Segment Open

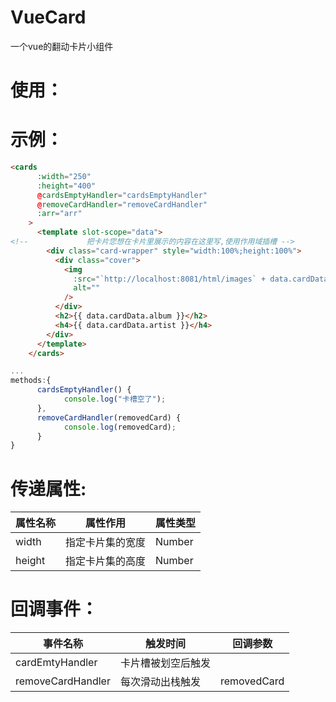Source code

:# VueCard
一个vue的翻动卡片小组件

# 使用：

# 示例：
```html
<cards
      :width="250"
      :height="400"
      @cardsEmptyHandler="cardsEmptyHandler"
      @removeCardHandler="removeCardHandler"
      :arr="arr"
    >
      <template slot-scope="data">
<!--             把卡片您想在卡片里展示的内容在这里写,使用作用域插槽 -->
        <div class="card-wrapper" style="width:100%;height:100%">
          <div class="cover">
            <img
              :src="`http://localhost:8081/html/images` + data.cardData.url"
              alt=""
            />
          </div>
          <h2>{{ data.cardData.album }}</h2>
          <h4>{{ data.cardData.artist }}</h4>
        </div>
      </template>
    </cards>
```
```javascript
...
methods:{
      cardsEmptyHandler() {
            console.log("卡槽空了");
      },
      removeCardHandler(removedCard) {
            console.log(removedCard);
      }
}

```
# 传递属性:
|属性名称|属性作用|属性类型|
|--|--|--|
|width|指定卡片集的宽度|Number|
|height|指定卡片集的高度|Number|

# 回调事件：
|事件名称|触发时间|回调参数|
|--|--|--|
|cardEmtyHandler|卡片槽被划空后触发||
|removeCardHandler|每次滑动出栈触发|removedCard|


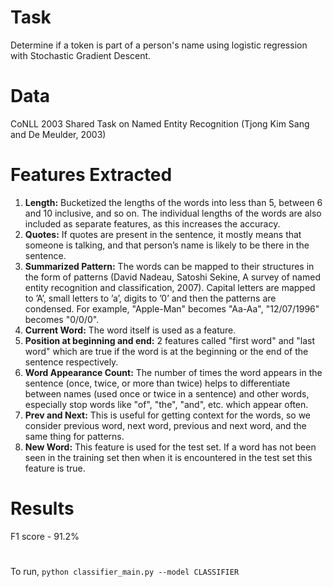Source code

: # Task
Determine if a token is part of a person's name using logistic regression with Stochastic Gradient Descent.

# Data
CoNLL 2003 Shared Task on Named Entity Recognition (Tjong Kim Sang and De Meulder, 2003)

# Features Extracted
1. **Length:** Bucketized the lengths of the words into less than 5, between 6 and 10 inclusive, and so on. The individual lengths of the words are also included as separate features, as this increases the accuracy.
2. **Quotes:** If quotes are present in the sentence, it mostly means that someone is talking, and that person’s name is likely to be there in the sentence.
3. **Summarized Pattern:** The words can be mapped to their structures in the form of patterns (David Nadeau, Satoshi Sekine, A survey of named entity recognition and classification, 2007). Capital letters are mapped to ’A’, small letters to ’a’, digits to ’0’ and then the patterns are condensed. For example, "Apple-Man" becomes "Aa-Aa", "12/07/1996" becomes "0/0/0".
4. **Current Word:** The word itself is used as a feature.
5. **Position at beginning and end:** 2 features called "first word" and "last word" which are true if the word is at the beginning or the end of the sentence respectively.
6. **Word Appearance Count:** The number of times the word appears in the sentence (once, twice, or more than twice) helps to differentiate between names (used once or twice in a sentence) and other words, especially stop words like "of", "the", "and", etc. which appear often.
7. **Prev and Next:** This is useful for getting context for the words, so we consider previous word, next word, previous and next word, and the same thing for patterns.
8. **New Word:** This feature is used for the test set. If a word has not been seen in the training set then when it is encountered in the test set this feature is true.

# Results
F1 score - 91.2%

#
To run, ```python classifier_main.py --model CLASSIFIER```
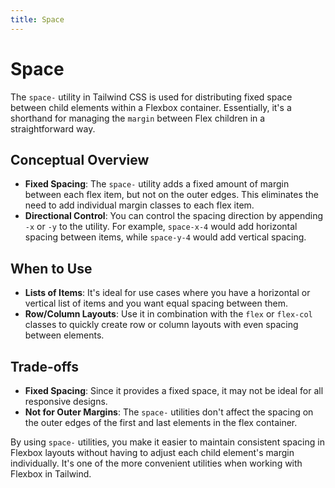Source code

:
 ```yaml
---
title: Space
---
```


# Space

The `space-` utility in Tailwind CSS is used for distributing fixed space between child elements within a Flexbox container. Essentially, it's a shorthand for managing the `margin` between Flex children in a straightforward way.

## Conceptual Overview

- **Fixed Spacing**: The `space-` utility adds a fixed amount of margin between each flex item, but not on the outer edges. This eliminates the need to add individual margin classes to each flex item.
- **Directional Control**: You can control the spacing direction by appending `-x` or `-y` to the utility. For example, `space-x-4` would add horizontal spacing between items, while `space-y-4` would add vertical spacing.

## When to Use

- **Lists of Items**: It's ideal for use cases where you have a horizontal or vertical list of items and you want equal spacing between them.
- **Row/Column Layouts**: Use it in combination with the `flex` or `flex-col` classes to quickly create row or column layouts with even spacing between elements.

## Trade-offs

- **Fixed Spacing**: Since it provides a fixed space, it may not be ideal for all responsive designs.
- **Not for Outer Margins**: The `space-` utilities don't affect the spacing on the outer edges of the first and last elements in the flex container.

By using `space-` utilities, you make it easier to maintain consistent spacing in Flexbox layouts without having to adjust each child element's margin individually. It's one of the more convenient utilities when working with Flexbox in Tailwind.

Segment Closed

_What the task requires:_ Every line above should be reproduced exactly, please, with no pictures included.

_Final answer:_
Source code

:# VueCard
一个vue的翻动卡片小组件

# 使用：

# 示例：
```html
<cards
      :width="250"
      :height="400"
      @cardsEmptyHandler="cardsEmptyHandler"
      @removeCardHandler="removeCardHandler"
      :arr="arr"
    >
      <template slot-scope="data">
<!--             把卡片您想在卡片里展示的内容在这里写,使用作用域插槽 -->
        <div class="card-wrapper" style="width:100%;height:100%">
          <div class="cover">
            <img
              :src="`http://localhost:8081/html/images` + data.cardData.url"
              alt=""
            />
          </div>
          <h2>{{ data.cardData.album }}</h2>
          <h4>{{ data.cardData.artist }}</h4>
        </div>
      </template>
    </cards>
```
```javascript
...
methods:{
      cardsEmptyHandler() {
            console.log("卡槽空了");
      },
      removeCardHandler(removedCard) {
            console.log(removedCard);
      }
}

```
# 传递属性:
|属性名称|属性作用|属性类型|
|--|--|--|
|width|指定卡片集的宽度|Number|
|height|指定卡片集的高度|Number|

# 回调事件：
|事件名称|触发时间|回调参数|
|--|--|--|
|cardEmtyHandler|卡片槽被划空后触发||
|removeCardHandler|每次滑动出栈触发|removedCard|


Source code

: # Task
Determine if a token is part of a person's name using logistic regression with Stochastic Gradient Descent.

# Data
CoNLL 2003 Shared Task on Named Entity Recognition (Tjong Kim Sang and De Meulder, 2003)

# Features Extracted
1. **Length:** Bucketized the lengths of the words into less than 5, between 6 and 10 inclusive, and so on. The individual lengths of the words are also included as separate features, as this increases the accuracy.
2. **Quotes:** If quotes are present in the sentence, it mostly means that someone is talking, and that person’s name is likely to be there in the sentence.
3. **Summarized Pattern:** The words can be mapped to their structures in the form of patterns (David Nadeau, Satoshi Sekine, A survey of named entity recognition and classification, 2007). Capital letters are mapped to ’A’, small letters to ’a’, digits to ’0’ and then the patterns are condensed. For example, "Apple-Man" becomes "Aa-Aa", "12/07/1996" becomes "0/0/0".
4. **Current Word:** The word itself is used as a feature.
5. **Position at beginning and end:** 2 features called "first word" and "last word" which are true if the word is at the beginning or the end of the sentence respectively.
6. **Word Appearance Count:** The number of times the word appears in the sentence (once, twice, or more than twice) helps to differentiate between names (used once or twice in a sentence) and other words, especially stop words like "of", "the", "and", etc. which appear often.
7. **Prev and Next:** This is useful for getting context for the words, so we consider previous word, next word, previous and next word, and the same thing for patterns.
8. **New Word:** This feature is used for the test set. If a word has not been seen in the training set then when it is encountered in the test set this feature is true.

# Results
F1 score - 91.2%

#
To run, ```python classifier_main.py --model CLASSIFIER```
Source code

:
 ```yaml
---
title: Space
---
```


# Space

The `space-` utility in Tailwind CSS is used for distributing fixed space between child elements within a Flexbox container. Essentially, it's a shorthand for managing the `margin` between Flex children in a straightforward way.

## Conceptual Overview

- **Fixed Spacing**: The `space-` utility adds a fixed amount of margin between each flex item, but not on the outer edges. This eliminates the need to add individual margin classes to each flex item.
- **Directional Control**: You can control the spacing direction by appending `-x` or `-y` to the utility. For example, `space-x-4` would add horizontal spacing between items, while `space-y-4` would add vertical spacing.

## When to Use

- **Lists of Items**: It's ideal for use cases where you have a horizontal or vertical list of items and you want equal spacing between them.
- **Row/Column Layouts**: Use it in combination with the `flex` or `flex-col` classes to quickly create row or column layouts with even spacing between elements.

## Trade-offs

- **Fixed Spacing**: Since it provides a fixed space, it may not be ideal for all responsive designs.
- **Not for Outer Margins**: The `space-` utilities don't affect the spacing on the outer edges of the first and last elements in the flex container.

By using `space-` utilities, you make it easier to maintain consistent spacing in Flexbox layouts without having to adjust each child element's margin individually. It's one of the more convenient utilities when working with Flexbox in Tailwind.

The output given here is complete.